Emmanuelle Huynh Múa

[Dance]

In 1995, Emmanuelle Huynh gave the first performance of her solo Múa, or 'dance' in Vietnamese. The piece is an interior journey on the frontiers of darkness, revealing a body which gradually makes itself visible, torn between dark and light, interiority and the outside, Vietnam and France.

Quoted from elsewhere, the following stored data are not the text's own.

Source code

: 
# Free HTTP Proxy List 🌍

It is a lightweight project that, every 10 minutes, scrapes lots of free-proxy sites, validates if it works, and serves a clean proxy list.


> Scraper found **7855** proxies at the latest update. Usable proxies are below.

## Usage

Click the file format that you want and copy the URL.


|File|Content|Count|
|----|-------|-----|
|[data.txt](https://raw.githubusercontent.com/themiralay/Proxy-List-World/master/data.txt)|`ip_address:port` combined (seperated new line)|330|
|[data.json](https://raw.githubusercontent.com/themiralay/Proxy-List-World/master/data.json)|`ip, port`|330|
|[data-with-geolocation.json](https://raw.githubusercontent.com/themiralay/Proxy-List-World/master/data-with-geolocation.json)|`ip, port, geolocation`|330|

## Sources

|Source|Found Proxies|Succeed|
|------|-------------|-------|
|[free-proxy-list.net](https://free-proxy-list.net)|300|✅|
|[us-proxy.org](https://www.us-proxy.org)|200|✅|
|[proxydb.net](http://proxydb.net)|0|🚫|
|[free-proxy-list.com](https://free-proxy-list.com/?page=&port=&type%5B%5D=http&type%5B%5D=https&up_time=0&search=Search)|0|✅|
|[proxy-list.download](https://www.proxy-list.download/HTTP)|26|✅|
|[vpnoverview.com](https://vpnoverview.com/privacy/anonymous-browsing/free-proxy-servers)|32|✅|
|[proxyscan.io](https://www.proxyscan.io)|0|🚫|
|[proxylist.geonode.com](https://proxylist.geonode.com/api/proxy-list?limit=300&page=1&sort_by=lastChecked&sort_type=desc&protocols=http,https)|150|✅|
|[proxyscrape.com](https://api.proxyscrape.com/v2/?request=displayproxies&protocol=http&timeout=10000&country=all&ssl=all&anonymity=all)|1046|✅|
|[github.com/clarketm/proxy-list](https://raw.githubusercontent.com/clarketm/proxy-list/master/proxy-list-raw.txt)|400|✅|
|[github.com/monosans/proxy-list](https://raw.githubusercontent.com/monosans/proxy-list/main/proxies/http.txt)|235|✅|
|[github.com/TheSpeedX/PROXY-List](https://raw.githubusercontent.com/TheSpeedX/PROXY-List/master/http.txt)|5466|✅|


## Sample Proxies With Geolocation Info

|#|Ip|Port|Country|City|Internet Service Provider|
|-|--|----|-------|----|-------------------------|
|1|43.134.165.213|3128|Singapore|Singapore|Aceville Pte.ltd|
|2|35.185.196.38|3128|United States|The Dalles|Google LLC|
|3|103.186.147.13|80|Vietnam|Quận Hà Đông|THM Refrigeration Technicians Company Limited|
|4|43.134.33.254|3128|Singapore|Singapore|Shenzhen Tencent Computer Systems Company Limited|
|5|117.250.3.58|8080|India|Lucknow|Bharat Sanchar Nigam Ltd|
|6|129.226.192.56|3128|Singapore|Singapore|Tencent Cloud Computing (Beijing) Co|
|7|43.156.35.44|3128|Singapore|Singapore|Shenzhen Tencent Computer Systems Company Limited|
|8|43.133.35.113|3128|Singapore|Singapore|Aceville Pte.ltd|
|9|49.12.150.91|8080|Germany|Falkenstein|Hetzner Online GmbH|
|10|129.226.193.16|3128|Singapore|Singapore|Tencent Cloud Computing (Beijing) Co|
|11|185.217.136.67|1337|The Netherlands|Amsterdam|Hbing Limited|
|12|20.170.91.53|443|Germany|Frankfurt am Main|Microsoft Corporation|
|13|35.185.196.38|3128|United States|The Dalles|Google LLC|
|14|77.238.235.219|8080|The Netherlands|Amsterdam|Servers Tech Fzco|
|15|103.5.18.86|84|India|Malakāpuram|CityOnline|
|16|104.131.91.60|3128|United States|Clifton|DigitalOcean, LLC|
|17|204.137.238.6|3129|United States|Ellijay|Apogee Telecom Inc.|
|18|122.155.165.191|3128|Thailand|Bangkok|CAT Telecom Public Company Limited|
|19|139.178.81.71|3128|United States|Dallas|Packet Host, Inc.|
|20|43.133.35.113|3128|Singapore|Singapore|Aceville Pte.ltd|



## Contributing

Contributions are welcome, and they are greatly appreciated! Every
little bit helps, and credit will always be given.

« Immobility: Emmanuelle Huynh; silence: Kasper T. Toeplitz; darkness: Yves Godin; transparency: Christian Rizzo ». From the onset, Múa, the first piece by the choreographer Emmanuelle Huynh, devised during a residency in Vietnam, affirms its intention to question, in a radical way, the precepts of dance – by reducing the field of vision at the benefit the other senses. In this immersive work, each element of the staging takes on a revelatory function, unveiling the shedding of a body in order to reveal the appearance of its inner self. By undoing the duality in existence between movement and immobility, the visible and the invisible, Múa models perception, exposing the interior journey of the different sensations at the heart of an organism which is in search of a form or shape. Contoured by the use of shadow, and brought into being or assembled by the onstage sound medium, Emmanuelle Huynh's imperceptible silhouette acts upon the very fringes of consciousness, embodying the zones of uncertainty of an identity as it reinvents itself through movement. Leading spectators on a sensory and perceptive experience pushed to the very limits, in which each gesture redefines the outer limits of discernment, Emmanuelle Huynh provides us with a phenomenology of appearance.